• _DATA RECORDS_
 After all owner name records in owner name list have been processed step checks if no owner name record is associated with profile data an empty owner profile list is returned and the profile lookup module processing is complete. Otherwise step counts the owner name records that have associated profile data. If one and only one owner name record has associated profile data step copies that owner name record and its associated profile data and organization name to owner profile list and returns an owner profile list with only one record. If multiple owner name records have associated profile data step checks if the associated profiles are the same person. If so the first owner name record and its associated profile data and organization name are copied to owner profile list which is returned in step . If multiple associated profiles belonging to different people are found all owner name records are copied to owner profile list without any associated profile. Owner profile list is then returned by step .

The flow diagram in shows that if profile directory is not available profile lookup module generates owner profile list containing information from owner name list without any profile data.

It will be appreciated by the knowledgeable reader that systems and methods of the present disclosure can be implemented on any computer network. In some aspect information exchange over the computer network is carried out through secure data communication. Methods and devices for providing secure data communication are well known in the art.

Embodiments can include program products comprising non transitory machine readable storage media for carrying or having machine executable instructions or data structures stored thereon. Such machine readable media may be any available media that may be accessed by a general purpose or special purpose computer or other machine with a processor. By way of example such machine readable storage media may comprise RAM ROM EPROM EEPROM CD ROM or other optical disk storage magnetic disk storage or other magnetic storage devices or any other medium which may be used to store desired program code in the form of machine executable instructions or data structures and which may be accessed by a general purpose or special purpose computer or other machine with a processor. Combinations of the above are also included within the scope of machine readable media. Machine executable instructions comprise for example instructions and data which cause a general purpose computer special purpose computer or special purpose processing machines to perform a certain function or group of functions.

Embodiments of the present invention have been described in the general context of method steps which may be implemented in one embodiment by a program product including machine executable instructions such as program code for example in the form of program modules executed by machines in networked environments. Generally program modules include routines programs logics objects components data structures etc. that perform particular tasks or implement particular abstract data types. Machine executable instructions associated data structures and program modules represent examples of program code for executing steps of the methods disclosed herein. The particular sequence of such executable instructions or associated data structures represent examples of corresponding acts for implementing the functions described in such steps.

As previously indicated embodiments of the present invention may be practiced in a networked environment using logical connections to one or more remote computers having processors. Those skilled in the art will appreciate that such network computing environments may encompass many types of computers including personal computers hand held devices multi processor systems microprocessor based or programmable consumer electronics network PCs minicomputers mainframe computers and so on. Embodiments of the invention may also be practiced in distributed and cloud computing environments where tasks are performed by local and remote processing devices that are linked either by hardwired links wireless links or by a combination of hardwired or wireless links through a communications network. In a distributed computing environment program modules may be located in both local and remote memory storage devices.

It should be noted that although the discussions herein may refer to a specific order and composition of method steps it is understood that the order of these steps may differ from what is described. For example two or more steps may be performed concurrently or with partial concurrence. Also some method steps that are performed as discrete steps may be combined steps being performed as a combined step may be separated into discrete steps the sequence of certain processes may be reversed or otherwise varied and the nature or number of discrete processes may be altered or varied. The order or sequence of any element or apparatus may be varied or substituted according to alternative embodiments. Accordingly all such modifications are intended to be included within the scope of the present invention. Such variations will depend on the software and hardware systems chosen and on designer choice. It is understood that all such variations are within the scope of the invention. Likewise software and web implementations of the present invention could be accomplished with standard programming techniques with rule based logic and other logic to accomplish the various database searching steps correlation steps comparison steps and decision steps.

• _EXERCISE DESCRIPTION_
Your answer should consist of the count of lines in the listing that hold the word "information", with nothing else.

• _SOLUTION TO THIS PROBLEM_
2